BEGIN Supplied data

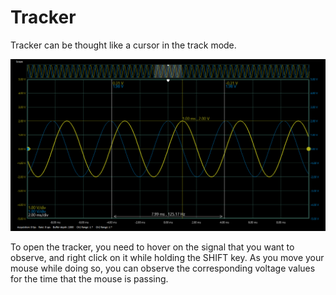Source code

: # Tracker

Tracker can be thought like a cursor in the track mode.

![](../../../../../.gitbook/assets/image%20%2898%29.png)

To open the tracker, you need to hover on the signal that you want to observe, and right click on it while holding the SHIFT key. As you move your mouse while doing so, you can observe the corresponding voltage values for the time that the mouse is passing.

END Supplied data
BEGIN Supplied data

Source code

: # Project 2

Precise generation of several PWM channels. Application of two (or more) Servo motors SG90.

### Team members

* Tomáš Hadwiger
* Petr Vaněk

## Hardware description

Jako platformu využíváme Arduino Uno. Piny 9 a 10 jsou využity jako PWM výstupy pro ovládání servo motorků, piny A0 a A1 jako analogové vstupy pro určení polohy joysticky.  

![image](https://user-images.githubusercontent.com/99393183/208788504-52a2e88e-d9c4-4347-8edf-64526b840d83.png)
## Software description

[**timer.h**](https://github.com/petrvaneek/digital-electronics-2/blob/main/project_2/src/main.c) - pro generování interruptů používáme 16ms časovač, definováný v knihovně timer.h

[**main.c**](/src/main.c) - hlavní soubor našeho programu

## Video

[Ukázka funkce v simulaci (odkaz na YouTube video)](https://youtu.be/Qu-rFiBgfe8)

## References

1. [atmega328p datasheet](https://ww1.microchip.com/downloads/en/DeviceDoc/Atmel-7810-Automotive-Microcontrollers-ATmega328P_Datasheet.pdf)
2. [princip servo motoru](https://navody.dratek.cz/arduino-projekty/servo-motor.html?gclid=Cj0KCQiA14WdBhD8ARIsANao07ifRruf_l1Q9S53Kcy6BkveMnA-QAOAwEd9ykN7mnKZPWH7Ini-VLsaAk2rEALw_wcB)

END Supplied data
BEGIN Supplied data

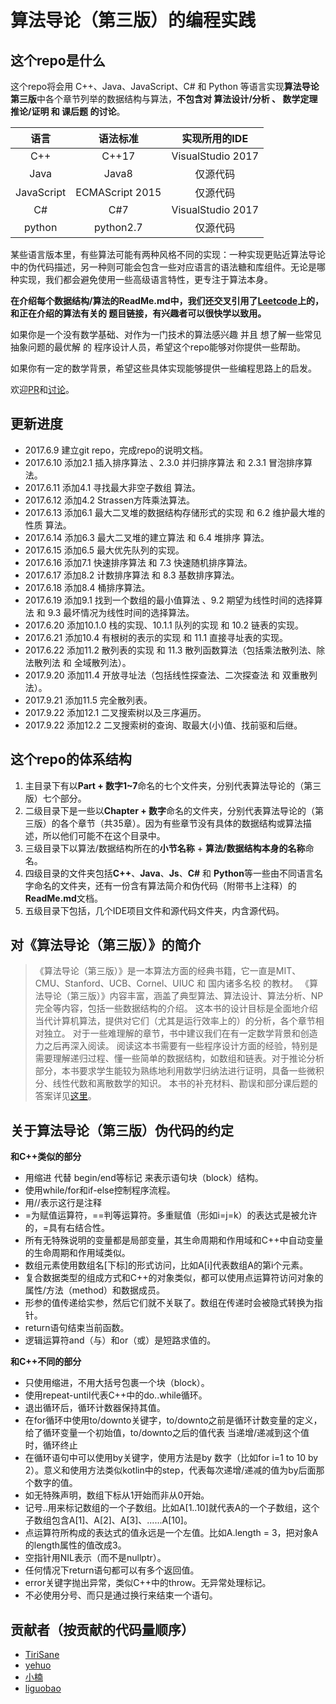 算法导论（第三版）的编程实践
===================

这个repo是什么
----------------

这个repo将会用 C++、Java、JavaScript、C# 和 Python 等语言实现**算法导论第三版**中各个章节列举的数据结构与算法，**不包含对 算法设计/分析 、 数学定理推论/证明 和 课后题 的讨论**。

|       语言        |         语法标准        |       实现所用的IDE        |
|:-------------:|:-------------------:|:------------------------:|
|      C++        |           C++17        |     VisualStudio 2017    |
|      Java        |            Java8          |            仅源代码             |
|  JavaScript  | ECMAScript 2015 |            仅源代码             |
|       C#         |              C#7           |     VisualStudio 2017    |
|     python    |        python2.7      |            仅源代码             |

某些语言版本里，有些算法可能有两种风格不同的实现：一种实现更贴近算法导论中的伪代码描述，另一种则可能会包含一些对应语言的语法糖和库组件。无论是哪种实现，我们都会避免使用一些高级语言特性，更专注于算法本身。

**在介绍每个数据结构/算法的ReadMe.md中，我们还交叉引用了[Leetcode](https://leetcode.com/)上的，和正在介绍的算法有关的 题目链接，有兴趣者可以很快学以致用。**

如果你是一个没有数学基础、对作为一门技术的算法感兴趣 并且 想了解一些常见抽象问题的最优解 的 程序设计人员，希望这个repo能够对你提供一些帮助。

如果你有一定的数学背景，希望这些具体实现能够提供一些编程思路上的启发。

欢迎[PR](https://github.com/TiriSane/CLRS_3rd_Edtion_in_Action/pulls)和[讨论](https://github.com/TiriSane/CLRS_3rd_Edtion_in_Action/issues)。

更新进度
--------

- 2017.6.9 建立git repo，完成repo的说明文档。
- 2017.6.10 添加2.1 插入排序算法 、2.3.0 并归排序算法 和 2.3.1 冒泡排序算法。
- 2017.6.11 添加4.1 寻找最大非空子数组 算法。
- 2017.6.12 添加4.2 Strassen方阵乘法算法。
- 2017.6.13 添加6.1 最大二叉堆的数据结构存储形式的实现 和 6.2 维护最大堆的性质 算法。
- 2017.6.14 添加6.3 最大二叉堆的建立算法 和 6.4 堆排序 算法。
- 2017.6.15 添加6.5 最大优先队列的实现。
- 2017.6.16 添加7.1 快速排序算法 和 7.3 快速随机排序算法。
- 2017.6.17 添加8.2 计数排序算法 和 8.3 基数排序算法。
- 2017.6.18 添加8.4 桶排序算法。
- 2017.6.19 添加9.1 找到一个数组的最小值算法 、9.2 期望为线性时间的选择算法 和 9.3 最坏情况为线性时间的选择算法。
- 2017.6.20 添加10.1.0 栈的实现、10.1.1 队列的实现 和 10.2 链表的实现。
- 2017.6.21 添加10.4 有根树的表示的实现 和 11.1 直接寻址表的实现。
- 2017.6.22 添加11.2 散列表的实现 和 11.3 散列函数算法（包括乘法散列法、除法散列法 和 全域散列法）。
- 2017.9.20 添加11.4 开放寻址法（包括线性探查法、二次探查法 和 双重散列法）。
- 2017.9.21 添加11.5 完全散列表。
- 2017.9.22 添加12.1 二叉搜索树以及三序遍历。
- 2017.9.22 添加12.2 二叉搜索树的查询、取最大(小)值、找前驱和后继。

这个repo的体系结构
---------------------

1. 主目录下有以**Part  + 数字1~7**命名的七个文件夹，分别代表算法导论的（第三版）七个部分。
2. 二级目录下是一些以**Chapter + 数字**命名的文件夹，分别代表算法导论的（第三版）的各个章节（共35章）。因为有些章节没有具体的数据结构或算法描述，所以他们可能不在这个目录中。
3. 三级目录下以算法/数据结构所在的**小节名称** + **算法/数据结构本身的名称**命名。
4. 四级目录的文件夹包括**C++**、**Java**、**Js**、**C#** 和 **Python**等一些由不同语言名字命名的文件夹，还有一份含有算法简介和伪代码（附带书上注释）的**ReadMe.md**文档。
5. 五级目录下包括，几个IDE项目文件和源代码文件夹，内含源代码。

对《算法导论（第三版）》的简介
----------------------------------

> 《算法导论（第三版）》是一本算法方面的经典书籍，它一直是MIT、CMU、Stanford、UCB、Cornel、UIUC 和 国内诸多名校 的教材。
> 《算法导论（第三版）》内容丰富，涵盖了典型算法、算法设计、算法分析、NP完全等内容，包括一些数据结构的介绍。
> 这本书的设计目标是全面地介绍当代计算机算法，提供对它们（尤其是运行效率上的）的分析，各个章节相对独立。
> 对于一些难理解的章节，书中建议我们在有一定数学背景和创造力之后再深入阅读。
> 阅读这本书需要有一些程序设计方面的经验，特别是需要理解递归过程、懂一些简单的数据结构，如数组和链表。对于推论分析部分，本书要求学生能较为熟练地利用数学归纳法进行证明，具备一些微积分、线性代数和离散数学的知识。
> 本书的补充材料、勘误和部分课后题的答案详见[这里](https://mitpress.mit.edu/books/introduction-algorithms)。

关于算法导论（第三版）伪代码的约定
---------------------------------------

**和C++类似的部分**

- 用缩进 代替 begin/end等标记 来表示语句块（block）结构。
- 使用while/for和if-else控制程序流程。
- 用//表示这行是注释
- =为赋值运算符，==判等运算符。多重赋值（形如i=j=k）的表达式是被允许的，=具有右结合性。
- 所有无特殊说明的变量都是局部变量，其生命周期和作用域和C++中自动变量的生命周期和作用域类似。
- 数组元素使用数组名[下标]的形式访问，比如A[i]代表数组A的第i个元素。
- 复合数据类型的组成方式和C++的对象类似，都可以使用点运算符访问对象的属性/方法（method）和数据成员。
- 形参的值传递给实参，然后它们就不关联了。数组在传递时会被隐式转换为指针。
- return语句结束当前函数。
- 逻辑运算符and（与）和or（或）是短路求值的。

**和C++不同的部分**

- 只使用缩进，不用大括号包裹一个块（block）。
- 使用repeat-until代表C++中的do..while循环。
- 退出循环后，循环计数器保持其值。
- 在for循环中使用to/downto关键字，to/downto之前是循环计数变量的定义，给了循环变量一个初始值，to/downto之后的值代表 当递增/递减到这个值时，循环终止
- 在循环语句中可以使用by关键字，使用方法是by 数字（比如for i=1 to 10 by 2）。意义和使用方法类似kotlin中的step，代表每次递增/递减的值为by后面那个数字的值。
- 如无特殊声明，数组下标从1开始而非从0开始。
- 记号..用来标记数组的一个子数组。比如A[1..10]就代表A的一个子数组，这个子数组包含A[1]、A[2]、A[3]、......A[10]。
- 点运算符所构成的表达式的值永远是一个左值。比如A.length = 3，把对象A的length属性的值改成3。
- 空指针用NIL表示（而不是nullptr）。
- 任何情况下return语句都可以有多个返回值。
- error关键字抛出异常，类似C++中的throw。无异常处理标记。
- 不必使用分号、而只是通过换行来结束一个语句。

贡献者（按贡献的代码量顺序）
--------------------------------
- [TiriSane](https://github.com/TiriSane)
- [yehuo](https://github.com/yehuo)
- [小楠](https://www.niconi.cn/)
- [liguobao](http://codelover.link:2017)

END Supplied data

The lines in the entries above that carry the word "description" must be copied.

## Hardware description
## Software description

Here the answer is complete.